Sissinghurst is a highly personal and profoundly private garden. Vita put so much of herself into it that it is only my enduring connection with Sissinghurst that allows me to garden here instinctively, and with a freedom and ease that comes with a deep absorption and close affinity with the place. 

The Rose Garden – © John Campbell

Over the next few years, leading up to the garden’s centenary in 2030, we hope to bring about a celebration of everything that is good about the garden: rich, lavish, generous, fragrant, optimistic and romantic to the extreme. We want to capture the sense of a garden drawn from the ruins of its abandoned past. Embedded in its setting and its own history, suffused with a thick atmosphere of ancientness, where, as Vita put it, ‘everything is hushed and drowsy and silent’. It must also be rooted in the working farm that surrounds it; Vita would not have made a garden here if it was not part of a framework of a larger functioning landscape. 

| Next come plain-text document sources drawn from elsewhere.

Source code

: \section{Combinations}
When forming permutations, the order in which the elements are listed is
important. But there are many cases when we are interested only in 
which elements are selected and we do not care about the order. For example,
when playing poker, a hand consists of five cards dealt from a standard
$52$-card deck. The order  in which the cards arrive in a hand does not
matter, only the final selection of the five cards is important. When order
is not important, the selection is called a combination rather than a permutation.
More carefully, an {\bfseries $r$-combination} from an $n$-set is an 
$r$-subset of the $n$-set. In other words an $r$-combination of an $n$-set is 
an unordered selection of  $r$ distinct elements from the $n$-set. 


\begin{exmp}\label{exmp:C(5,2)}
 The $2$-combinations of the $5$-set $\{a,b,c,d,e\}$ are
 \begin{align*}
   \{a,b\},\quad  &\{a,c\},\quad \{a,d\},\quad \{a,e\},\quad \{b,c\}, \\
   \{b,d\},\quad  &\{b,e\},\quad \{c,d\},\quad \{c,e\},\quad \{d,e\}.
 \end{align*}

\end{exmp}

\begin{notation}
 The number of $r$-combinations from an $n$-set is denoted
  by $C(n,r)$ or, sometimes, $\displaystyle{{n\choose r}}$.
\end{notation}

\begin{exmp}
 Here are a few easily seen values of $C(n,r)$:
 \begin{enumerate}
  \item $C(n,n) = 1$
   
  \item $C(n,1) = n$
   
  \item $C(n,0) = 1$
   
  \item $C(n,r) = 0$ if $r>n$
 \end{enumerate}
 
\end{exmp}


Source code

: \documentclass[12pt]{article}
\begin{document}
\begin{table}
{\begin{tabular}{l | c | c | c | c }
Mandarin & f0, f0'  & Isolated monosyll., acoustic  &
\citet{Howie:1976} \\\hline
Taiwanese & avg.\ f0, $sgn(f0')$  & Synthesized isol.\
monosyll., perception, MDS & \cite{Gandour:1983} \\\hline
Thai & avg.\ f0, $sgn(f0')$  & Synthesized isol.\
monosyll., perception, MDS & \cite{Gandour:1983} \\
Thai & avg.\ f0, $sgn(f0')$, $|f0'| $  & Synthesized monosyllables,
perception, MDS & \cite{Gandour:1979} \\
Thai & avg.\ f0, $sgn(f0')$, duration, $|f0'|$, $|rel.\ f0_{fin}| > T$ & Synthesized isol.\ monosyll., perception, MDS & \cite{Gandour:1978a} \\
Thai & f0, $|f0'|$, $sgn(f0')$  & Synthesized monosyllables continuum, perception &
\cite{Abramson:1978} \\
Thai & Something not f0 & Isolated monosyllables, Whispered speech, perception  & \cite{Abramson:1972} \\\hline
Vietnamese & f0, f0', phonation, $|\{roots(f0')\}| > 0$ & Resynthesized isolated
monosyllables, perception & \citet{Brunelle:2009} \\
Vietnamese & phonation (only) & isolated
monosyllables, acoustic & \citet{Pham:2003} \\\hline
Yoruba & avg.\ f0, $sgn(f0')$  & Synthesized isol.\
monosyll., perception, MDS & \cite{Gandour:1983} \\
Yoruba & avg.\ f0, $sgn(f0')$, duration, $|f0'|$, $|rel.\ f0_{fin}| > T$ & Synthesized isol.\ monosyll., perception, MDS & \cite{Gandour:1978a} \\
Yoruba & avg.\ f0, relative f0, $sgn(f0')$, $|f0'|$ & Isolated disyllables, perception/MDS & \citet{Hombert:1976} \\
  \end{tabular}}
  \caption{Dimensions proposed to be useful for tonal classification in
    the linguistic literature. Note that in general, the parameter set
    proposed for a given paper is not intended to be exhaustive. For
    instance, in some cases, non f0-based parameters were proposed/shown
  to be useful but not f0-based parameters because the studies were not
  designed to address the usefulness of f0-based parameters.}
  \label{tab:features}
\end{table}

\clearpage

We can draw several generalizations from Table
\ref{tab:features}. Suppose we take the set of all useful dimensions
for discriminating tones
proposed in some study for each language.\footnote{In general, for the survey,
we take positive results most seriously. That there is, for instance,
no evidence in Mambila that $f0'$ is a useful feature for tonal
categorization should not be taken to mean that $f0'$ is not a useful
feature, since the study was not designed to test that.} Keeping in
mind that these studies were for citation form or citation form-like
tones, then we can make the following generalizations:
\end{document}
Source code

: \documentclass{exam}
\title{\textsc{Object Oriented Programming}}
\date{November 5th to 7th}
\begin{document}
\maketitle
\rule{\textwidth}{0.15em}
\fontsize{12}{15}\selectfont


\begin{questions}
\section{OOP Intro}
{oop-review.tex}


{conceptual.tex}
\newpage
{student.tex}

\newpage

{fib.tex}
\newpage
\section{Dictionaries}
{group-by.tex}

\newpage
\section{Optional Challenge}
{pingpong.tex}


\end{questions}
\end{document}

Working with my team and colleagues across the National Trust, we have developed a manifesto for the garden as a whole,mand a well-described ideal for each of its rooms. This touchstone seeks to protect the distinctive qualities of Vita and Harold’s Sissinghurst, where flower borders bloom in unorthodox exuberance and roses tumble from the walls in lavish swags, while allowing us to be free to practise the art and craft of responsible flower gardening. 

The Rose Garden at Sissinghurst
The Rose Garden – © John Campbell

In recent years, the team has embraced a garden that is underpinned by nature and one that sits lightly upon the land. We have encouraged fugitives and ephemerals, such as poppies, ox-eye daisies and red campion, to invade the garden. In addition to them, those plants whose flowers appear to hover, plants with tiny flowers, plants that hold the light and single flowers for pollinating insects all hit the mark. Don’t mistake this for casual gardening; it is considered and deliberate, a cultivation of fine carelessness where the tipping point is always held in balance. We use these wildflowers as a unifying element to step through the various garden rooms, creating both continuity and a counterpoint to the more traditional ornamental flowers. 

Cheek by jowl with these humble wildflowers is woven a thread of the exotic – bulbs from the highlands of Persia and Turkey give a dash of concentrated colour, and the opulence of damask and gallica roses fill the air with an intoxicating fragrance. 

Delos at Sissinghurst
Delos – © John Campbell

How we react to the climate crisis also occupies my mind. There is no doubt that our gardens and the plants we can grow will significantly change because of climate. The question is how they will change, and can we build in resilience to our gardens and our plantings. At Sissinghurst our recent reimagining with Dan Pearson of Harold and Vita’s Delos Garden has provided one option of climate-adaptive planting. 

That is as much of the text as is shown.